§ **Task objective**: Within the records below, filter for lines carrying the word "circle" and copy them.

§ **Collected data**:
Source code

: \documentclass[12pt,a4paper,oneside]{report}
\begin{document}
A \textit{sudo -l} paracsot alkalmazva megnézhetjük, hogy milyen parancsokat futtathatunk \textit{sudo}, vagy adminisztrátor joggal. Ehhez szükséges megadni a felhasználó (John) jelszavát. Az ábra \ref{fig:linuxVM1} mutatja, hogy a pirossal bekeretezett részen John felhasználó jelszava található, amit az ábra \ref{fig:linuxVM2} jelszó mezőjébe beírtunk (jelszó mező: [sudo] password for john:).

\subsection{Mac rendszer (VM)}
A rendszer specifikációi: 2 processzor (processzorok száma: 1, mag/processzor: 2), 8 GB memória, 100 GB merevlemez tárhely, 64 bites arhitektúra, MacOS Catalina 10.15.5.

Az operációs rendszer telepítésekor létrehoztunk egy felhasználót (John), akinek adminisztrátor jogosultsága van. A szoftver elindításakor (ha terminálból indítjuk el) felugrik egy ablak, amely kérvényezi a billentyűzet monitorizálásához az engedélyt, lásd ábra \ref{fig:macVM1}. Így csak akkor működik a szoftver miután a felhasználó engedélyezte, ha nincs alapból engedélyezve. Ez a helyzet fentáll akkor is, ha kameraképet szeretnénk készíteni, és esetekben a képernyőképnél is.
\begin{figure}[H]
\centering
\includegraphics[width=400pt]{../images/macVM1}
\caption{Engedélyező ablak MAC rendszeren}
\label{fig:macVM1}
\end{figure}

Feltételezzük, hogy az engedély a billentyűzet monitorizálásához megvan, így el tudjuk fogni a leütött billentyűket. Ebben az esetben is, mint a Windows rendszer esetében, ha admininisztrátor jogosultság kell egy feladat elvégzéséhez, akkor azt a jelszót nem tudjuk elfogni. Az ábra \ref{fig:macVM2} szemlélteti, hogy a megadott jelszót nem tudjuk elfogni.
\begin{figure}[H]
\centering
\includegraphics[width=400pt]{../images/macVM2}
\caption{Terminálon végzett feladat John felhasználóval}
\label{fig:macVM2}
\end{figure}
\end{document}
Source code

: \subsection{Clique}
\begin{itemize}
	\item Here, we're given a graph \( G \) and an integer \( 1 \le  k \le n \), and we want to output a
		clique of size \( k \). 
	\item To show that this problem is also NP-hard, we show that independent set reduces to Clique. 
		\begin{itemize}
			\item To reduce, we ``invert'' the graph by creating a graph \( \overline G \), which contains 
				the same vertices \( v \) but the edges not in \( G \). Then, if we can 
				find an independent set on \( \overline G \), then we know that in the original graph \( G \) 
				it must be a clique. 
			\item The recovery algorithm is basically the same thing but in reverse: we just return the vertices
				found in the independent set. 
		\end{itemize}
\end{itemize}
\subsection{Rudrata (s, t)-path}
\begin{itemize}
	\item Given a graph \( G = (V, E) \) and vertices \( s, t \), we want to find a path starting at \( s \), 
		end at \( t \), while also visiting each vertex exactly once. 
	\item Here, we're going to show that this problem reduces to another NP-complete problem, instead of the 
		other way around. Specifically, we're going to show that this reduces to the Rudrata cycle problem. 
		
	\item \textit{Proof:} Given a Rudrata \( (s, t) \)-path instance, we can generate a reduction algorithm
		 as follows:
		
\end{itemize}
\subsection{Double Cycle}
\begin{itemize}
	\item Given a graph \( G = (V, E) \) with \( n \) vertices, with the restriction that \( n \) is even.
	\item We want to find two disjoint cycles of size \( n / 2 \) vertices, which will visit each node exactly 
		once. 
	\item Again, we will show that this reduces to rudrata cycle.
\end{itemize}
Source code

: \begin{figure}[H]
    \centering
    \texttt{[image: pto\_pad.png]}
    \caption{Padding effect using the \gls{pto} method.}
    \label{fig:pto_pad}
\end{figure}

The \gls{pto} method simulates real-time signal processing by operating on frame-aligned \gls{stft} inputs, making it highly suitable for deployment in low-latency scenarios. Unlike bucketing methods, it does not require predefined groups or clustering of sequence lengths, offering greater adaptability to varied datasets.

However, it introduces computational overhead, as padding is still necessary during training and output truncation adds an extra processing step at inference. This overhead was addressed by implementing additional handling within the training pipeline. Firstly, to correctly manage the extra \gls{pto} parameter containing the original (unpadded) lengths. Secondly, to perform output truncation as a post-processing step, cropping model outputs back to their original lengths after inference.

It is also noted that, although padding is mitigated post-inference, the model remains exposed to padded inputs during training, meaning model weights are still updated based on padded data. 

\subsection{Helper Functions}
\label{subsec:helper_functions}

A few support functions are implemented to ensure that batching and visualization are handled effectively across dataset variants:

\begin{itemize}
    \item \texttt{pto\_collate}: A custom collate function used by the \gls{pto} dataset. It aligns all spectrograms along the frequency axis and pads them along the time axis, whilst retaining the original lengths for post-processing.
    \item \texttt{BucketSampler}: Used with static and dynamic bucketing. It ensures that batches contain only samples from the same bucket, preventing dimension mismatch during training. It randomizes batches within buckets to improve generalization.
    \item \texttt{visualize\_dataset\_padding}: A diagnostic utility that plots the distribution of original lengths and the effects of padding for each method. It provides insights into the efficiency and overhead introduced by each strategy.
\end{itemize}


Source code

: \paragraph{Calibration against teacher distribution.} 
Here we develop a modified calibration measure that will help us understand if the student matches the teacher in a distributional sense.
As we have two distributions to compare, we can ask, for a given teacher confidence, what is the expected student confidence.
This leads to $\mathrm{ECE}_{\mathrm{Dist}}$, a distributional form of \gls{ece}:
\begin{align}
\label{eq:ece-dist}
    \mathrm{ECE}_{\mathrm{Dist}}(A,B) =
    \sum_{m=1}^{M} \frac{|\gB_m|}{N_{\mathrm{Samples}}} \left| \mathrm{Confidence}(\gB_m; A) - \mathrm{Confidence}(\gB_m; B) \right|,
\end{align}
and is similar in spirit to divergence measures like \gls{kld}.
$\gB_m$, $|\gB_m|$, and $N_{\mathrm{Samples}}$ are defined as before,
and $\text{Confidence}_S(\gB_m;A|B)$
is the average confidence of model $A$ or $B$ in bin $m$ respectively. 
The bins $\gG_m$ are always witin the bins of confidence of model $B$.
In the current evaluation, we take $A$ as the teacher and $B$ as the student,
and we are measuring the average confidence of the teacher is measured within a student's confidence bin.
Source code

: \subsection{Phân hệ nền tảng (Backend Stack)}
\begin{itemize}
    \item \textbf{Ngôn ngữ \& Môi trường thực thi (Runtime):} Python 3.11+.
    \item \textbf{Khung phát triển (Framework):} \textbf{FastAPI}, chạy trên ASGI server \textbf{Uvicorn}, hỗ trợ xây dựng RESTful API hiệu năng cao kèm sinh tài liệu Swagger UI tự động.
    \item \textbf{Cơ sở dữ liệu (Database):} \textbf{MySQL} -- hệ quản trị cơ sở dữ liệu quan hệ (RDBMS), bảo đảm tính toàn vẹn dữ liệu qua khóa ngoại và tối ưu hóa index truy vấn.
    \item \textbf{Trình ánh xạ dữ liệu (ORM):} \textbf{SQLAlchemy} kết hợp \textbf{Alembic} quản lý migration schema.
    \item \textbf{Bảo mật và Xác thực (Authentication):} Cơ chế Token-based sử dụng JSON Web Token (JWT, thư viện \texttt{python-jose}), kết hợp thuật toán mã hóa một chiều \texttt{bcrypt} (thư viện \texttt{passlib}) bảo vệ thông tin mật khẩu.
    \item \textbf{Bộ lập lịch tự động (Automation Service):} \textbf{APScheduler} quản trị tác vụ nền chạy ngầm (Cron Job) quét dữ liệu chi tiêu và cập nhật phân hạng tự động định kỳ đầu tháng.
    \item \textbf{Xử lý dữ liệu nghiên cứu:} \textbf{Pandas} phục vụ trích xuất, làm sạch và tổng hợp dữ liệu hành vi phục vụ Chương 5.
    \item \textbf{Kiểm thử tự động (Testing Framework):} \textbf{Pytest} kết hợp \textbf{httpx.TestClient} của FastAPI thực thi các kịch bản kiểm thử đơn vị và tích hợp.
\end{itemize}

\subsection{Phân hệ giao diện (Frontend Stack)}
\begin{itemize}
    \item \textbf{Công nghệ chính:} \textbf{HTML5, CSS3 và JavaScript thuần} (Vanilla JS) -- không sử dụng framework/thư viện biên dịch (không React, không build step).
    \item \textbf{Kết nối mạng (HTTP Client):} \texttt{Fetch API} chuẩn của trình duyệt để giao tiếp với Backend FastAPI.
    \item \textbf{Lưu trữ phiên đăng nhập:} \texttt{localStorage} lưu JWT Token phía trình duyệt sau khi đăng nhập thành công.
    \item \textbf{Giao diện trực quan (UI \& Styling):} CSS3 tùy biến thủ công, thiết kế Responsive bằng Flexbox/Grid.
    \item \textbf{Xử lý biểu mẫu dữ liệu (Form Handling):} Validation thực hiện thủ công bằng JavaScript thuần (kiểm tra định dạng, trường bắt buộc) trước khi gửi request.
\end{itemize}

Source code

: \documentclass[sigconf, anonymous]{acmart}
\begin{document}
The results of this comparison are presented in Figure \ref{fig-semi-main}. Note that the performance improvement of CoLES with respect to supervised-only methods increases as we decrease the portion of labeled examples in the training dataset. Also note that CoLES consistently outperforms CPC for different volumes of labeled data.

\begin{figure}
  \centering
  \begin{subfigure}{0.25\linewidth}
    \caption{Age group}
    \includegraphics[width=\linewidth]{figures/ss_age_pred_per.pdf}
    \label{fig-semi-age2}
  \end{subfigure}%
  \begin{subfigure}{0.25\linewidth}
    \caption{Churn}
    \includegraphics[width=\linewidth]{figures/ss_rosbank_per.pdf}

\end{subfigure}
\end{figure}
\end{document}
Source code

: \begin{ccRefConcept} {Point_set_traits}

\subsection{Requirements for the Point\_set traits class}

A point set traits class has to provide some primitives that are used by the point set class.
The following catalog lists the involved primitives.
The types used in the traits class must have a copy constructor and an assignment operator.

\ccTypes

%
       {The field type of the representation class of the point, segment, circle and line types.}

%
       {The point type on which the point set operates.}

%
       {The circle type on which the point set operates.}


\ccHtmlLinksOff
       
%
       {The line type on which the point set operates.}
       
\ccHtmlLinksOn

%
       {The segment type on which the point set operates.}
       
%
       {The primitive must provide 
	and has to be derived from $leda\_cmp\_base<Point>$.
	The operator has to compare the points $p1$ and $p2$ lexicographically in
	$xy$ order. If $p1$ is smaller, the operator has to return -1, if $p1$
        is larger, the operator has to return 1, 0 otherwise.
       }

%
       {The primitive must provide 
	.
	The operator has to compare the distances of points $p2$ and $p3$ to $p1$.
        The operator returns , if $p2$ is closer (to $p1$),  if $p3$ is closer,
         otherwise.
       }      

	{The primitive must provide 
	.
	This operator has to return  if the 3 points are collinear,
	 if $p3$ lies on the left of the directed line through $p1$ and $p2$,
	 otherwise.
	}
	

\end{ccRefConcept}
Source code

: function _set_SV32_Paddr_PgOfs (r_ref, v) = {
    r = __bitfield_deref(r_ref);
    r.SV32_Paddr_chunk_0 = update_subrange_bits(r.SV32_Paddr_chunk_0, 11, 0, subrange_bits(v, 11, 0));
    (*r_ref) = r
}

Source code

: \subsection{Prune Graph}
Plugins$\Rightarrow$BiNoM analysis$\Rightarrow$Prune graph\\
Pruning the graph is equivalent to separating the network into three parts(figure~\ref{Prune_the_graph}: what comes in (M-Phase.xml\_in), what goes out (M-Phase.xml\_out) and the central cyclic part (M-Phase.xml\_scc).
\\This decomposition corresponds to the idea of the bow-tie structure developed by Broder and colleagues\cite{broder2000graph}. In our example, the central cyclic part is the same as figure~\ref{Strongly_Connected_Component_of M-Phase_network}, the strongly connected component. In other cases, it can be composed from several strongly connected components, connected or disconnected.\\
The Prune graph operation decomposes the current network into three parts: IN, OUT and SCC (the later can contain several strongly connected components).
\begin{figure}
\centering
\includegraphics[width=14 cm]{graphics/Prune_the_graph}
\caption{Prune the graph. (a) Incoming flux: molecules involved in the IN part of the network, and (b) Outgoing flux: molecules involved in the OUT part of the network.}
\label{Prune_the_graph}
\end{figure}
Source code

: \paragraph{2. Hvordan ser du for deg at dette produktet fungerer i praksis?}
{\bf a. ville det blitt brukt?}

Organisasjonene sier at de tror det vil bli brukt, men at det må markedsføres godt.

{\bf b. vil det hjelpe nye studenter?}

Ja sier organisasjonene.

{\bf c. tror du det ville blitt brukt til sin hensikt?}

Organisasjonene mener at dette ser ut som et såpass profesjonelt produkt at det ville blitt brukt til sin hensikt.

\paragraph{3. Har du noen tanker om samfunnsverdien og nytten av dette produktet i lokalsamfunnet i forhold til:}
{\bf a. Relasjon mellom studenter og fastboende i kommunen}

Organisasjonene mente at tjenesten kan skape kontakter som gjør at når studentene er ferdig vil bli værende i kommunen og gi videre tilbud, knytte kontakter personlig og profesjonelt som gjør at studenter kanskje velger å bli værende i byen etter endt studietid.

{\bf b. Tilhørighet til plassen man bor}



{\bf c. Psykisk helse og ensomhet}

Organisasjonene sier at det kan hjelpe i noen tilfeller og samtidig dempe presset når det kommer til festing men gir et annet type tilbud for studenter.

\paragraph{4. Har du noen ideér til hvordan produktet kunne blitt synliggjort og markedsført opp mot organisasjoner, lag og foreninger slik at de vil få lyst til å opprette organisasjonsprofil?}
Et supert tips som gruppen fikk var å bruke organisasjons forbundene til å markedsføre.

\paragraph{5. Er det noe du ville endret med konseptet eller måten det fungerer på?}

§ **Your response**:
       {The field type of the representation class of the point, segment, circle and line types.}
       {The circle type on which the point set operates.}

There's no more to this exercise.